I left off last time saying I wanted to find that girl I knew I once was and dig her out again.  This morning on my drive to dropping the kids off for school I had a moment of hands full of dirt.  I sat behind the steering wheel and my phone was playing a random shuffle playlist of songs.  Then I had a song come on from a friend of mine.  It played and I found myself at first singing along.  It was beautiful, the song, and then my mind began to wander and before I knew it the melody I was singing along with suddenly turned into a wave of sudden panic and a pinch of sadness.  I knew the emotion right as it hit, but I was attempting to lie to myself and say I was not comparing myself.. but I was.  I began to take inventory of my morning, I was half awake, dressed in my sweats, 4th cup of coffee in my “super mom” to go mug.  I had a “to do” list that consisted of things like:

Feed Dogs

Take out trash

Mop kitchen

laundry

Pick up kids

Make dinner

try to not cry

It was a sad list. (in my opinion in these moments)  I began to mourn over this mundane life I was in.  Why did I not have more success with my album?  Why did I stop going out on the road?  What if I never complete this new album?  What if no-one likes the new music?  What if I am too old for all of this?  Oh God… I am too old for all of this!  I am ancient!  I may as well lay down and just make out my last will and testament.  I have no future.  No one liked me anyway.   These are the frantic, random, self-deprecating thoughts I am entertaining.  I am practically serving them Hors d’oeuvres and drinks.  “Hey there insecure, sad, pathetic woman… Hors d’oeuvre?”   Then like a glutton for punishment, I take the entire plate and eat, washing it down with self-pity in a cup that is spilled all over my shirt.  Not going to sugar coat it.. it was an ugly moment.  I actually cried silently for a few minutes.   My friends song ended and a new song came on that was not done by anyone I knew so I began to come down from the ledge of comparison for a moment.

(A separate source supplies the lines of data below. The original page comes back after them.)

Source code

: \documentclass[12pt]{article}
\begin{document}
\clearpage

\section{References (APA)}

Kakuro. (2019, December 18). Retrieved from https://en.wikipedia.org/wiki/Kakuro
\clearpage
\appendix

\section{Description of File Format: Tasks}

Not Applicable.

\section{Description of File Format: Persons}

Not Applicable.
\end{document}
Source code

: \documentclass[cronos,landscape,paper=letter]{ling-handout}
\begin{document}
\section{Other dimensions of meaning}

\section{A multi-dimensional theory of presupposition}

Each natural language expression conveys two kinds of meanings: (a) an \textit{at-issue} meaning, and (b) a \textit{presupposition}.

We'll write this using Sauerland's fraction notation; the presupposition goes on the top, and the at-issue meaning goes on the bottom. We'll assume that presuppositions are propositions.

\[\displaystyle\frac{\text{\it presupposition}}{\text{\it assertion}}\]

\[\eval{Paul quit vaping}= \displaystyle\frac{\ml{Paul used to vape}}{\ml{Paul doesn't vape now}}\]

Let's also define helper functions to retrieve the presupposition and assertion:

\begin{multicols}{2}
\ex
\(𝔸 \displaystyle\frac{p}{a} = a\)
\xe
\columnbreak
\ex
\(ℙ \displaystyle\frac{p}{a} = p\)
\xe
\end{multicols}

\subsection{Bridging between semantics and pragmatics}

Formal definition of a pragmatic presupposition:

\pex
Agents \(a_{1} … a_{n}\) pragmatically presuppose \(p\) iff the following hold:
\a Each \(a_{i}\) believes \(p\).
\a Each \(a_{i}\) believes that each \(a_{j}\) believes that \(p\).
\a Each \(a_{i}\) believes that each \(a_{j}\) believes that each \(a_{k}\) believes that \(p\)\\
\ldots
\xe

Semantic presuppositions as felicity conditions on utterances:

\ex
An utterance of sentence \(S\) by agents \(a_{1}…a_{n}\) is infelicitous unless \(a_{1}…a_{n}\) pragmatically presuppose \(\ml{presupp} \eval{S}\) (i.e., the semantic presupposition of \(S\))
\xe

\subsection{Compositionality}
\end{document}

Remember back when I started this whole “blog” thing and I said I was going to stop making excuses and stop being afraid of success?  Yeah, me too.   I cannot tell you how hard that actually is to put into practice in my life.  It is like being on a see-saw.   One day I fee as if I am up, and I have all the motivation and am fearlessly moving towards reaching dreams and goals I’ve set.  Then a week later I am down and beating myself up, making up reasons why I should not pursue my dreams.  It brings me to a place of running on a hamster wheel and accomplishing nothing.  I run, hopping off to go drink water out of my water bottle hanging from the cage I have put myself in.  I look around, even run around the small space, only to jump back on the wheel and run my little fury, hamster butt off.  It is exhausting.  I question why I am doing it every step of the way, but I continue anyway.  This morning I had jumped on for a moment  It sucks.  I jumped off and I am even in this moment fighting getting back on.  Even opening my computer and blogging today was a conscious effort to take steps forward and AWAY from the hamster wheel.  This was the handful of dirt I spoke of.  I am digging today.  I am getting dirt under my imperfect fingernails.  I am wiping my forehead and streaking it on my brow.  I am recklessly tossing it behind me and not thinking about cleaning it up.  I want to see the dirt.  I want to see the mess., and then have the strength, courage, and determination to walk away from it.  I found a little piece of that girl I know I am this morning.  I found the fighter.  Bell rung, insecurity in the other corner and I am coming out swinging.  No longer fighting shadows  then jumping on a wheel and acting as if that is fighting anything real.   This girl is a fighter.